Staff
Jazmine Necessary
I walk into my house, children run around and play. Crafts dry on the dining room table. A normal craft night for the children of my church and family. I walk into a room where a group of children play with cars, their ages ranging from 3 years old to 6 years old. A normal scene in suburbia. My oldest nephew screams.
“Aunt Jazzy is an intruder, go into lockdown. Aunt Jazzy is a school shooter, go into lockdown.”
Normal in a desensitized America.
I walk into the living room. I feel sick. Do I need to cry? Scream? Throw up? I sit on the couch and try to process the scene that unfolded in front of me. I try to process a first grader’s decision to play a game of school shooter. I try to process the mayhem of the world in a different way. How do I convey the importance of the drill to children. How do I explain to them somebody may want to come into their school and kill them and their friends? How do I tell them the way they process this horrific topic is wrong?

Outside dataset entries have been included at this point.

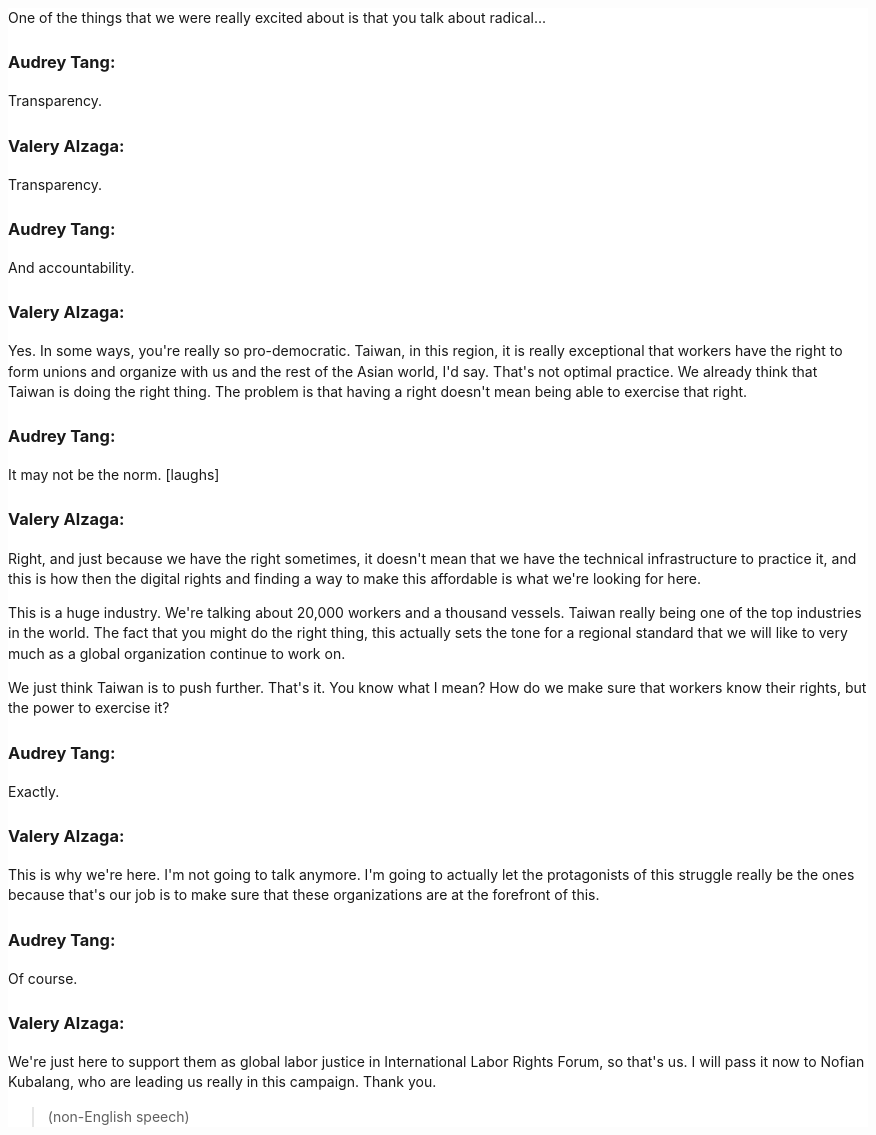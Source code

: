 One of the things that we were really excited about is that you talk about radical...

### Audrey Tang:
Transparency.

### Valery Alzaga:
Transparency.

### Audrey Tang:
And accountability.

### Valery Alzaga:
Yes. In some ways, you're really so pro-democratic. Taiwan, in this region, it is really exceptional that workers have the right to form unions and organize with us and the rest of the Asian world, I'd say. That's not optimal practice. We already think that Taiwan is doing the right thing. The problem is that having a right doesn't mean being able to exercise that right.

### Audrey Tang:
It may not be the norm. [laughs]

### Valery Alzaga:
Right, and just because we have the right sometimes, it doesn't mean that we have the technical infrastructure to practice it, and this is how then the digital rights and finding a way to make this affordable is what we're looking for here.

This is a huge industry. We're talking about 20,000 workers and a thousand vessels. Taiwan really being one of the top industries in the world. The fact that you might do the right thing, this actually sets the tone for a regional standard that we will like to very much as a global organization continue to work on.

We just think Taiwan is to push further. That's it. You know what I mean? How do we make sure that workers know their rights, but the power to exercise it?

### Audrey Tang:
Exactly.

### Valery Alzaga:
This is why we're here. I'm not going to talk anymore. I'm going to actually let the protagonists of this struggle really be the ones because that's our job is to make sure that these organizations are at the forefront of this.

### Audrey Tang:
Of course.

### Valery Alzaga:
We're just here to support them as global labor justice in International Labor Rights Forum, so that's us. I will pass it now to Nofian Kubalang, who are leading us really in this campaign. Thank you.

> (non-English speech)
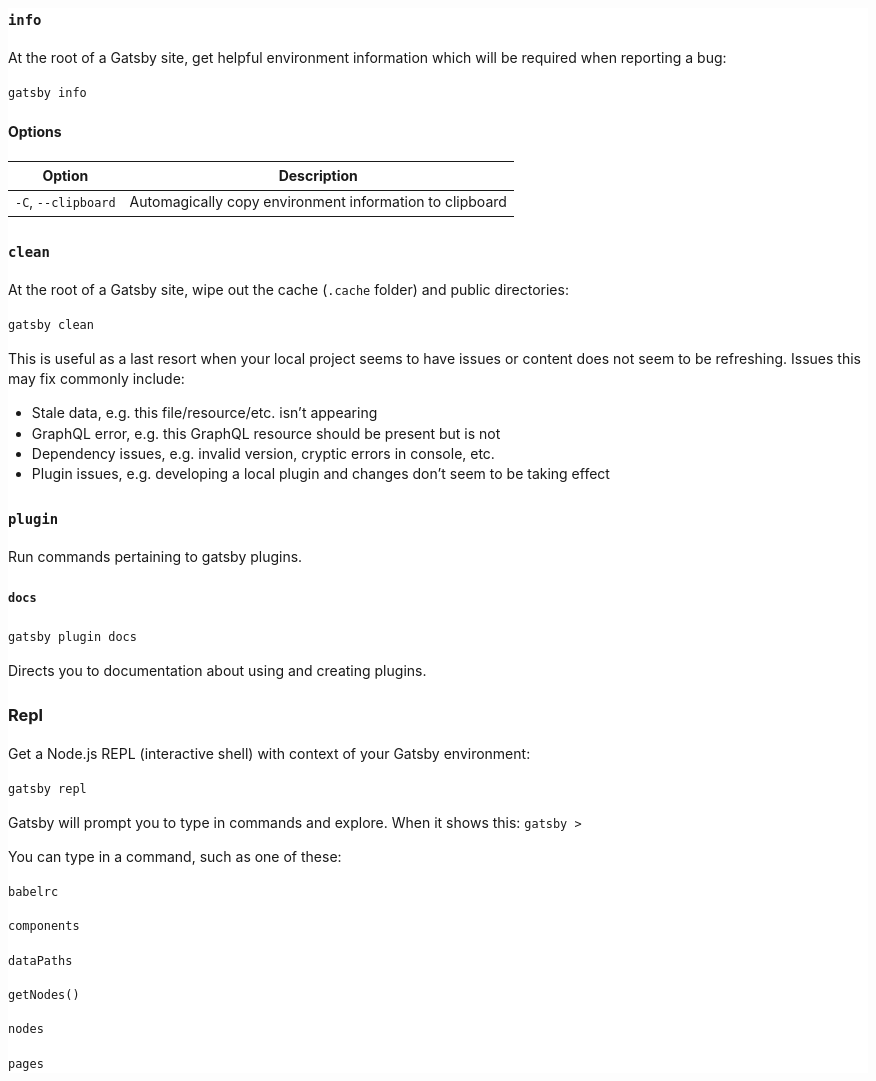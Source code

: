 ### [](#info)`info`

At the root of a Gatsby site, get helpful environment information which will be required when reporting a bug:

`gatsby info`

#### [](#options-3)Options

| Option | Description |
| --- | --- |
| `-C`, `--clipboard` | Automagically copy environment information to clipboard |

### [](#clean)`clean`

At the root of a Gatsby site, wipe out the cache (`.cache` folder) and public directories:

`gatsby clean`

This is useful as a last resort when your local project seems to have issues or content does not seem to be refreshing. Issues this may fix commonly include:

*   Stale data, e.g. this file/resource/etc. isn’t appearing
*   GraphQL error, e.g. this GraphQL resource should be present but is not
*   Dependency issues, e.g. invalid version, cryptic errors in console, etc.
*   Plugin issues, e.g. developing a local plugin and changes don’t seem to be taking effect

### [](#plugin)`plugin`

Run commands pertaining to gatsby plugins.

#### [](#docs)`docs`

`gatsby plugin docs`

Directs you to documentation about using and creating plugins.

### [](#repl)Repl

Get a Node.js REPL (interactive shell) with context of your Gatsby environment:

`gatsby repl`

Gatsby will prompt you to type in commands and explore. When it shows this: `gatsby >`

You can type in a command, such as one of these:

`babelrc`

`components`

`dataPaths`

`getNodes()`

`nodes`

`pages`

The group of children run out to the living room with nerf guns and a new wave of nausea hits. I have never had a problem with children who play with a toy gun, but as my nephew holds this gun in my face I feel nothing but panic. His mixed skin is lighter than his father’s, but not white enough to protect him. Thoughts of this young black man infront of me pointing a gun at somebody else as a game sends me into a near panic attack.

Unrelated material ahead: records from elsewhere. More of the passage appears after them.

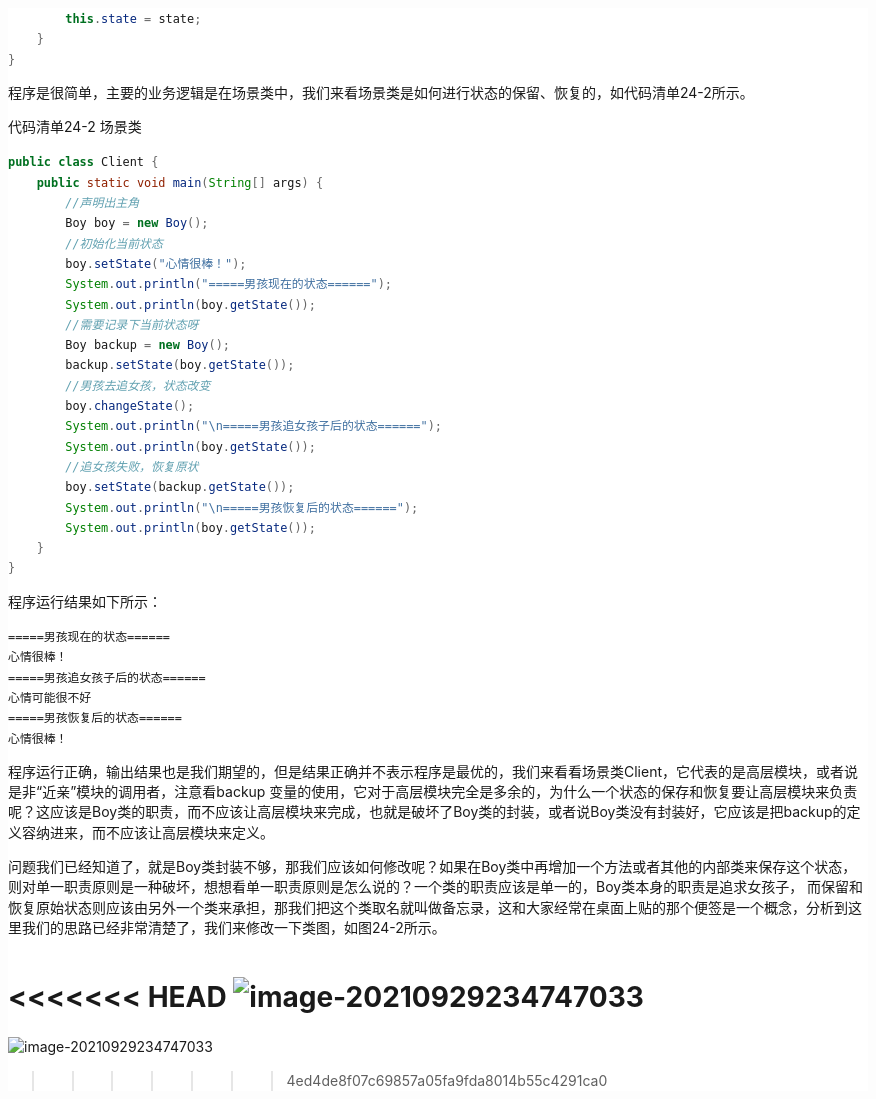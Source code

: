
 ```java
        this.state = state;
    }
}
```
程序是很简单，主要的业务逻辑是在场景类中，我们来看场景类是如何进行状态的保留、恢复的，如代码清单24-2所示。

代码清单24-2 场景类
```java
public class Client {
    public static void main(String[] args) {
        //声明出主角
        Boy boy = new Boy();
        //初始化当前状态
        boy.setState("心情很棒！");
        System.out.println("=====男孩现在的状态======");
        System.out.println(boy.getState());
        //需要记录下当前状态呀
        Boy backup = new Boy();
        backup.setState(boy.getState());
        //男孩去追女孩，状态改变
        boy.changeState();
        System.out.println("\n=====男孩追女孩子后的状态======");
        System.out.println(boy.getState());
        //追女孩失败，恢复原状
        boy.setState(backup.getState());
        System.out.println("\n=====男孩恢复后的状态======");
        System.out.println(boy.getState());
    }
}
```
程序运行结果如下所示：
```
=====男孩现在的状态====== 
心情很棒！ 
=====男孩追女孩子后的状态====== 
心情可能很不好
=====男孩恢复后的状态====== 
心情很棒！
```
程序运行正确，输出结果也是我们期望的，但是结果正确并不表示程序是最优的，我们来看看场景类Client，它代表的是高层模块，或者说是非“近亲”模块的调用者，注意看backup 变量的使用，它对于高层模块完全是多余的，为什么一个状态的保存和恢复要让高层模块来负责呢？这应该是Boy类的职责，而不应该让高层模块来完成，也就是破坏了Boy类的封装，或者说Boy类没有封装好，它应该是把backup的定义容纳进来，而不应该让高层模块来定义。

问题我们已经知道了，就是Boy类封装不够，那我们应该如何修改呢？如果在Boy类中再增加一个方法或者其他的内部类来保存这个状态，则对单一职责原则是一种破坏，想想看单一职责原则是怎么说的？一个类的职责应该是单一的，Boy类本身的职责是追求女孩子， 而保留和恢复原始状态则应该由另外一个类来承担，那我们把这个类取名就叫做备忘录，这和大家经常在桌面上贴的那个便签是一个概念，分析到这里我们的思路已经非常清楚了，我们来修改一下类图，如图24-2所示。

<<<<<<< HEAD
![image-20210929234747033](https://raw.githubusercontent.com/lanlan2017/images/master/Blog/Sum/20210929234747.png)
=======
![image-20210929234747033](https://gitee.com/XiaoLan223/images/raw/master/Blog/Sum/20210929234747.png)
>>>>>>> 4ed4de8f07c69857a05fa9fda8014b55c4291ca0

What would happen if my nephew played with this toy gun in our front yard?
I have never faced discrimination based on the color of my skin, but I know he will. I have never had to worry if my innocent actions seem suspicious, but I know he will. I have never had to worry if a police officer thinks a mundane object in my hand is a gun, but I know he will.
Maybe I am overreacting. Maybe we have not broken a little piece of his childhood. Maybe him thinking of a drill used to protect him from a shooter as a game is the new normal. But maybe we should worry more about the mental and emotional health of the children than guns.

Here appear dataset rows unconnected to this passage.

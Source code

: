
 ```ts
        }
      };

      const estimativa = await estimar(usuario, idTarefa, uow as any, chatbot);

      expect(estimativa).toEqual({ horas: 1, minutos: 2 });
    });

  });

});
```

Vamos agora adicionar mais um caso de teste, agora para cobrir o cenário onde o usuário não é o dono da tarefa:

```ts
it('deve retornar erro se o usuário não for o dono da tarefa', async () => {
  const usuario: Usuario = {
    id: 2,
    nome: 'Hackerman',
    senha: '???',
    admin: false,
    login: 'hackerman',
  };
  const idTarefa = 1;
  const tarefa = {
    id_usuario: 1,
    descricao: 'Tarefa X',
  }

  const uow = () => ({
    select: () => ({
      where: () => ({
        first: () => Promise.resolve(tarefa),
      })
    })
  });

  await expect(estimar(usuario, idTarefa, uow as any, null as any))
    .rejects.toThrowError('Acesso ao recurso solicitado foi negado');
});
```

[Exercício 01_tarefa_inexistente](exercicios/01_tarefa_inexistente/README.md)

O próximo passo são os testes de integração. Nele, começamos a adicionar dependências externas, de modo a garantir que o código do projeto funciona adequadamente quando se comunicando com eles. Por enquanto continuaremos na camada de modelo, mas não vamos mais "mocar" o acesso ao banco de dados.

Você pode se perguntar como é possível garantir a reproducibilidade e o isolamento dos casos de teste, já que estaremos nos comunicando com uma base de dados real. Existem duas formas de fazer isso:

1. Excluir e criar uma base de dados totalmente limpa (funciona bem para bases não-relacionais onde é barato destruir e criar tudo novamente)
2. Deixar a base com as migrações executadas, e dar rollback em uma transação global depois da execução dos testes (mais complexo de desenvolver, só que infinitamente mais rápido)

When did the attempt to protect children turn into one that scars them?
I will not say drills do not serve an important purpose because they do. They at least give parents a peace of mind that the school does something to keep their child safe. But as we load up on school safety we begin to take something away from the children. Their innocence. We put so much pressure on schools to keep children safe, so they do. In the process to protect their physical health we push their mental-emotional health to the side.
I walked into that craft night unaware a first grader would shift my world with such simple actions. I have never thought about how our politics affect the young. They understand more than we give them credit for, but they do not know how to process it. We need to start the conversation and take care of this issue before it grows into a bigger problem.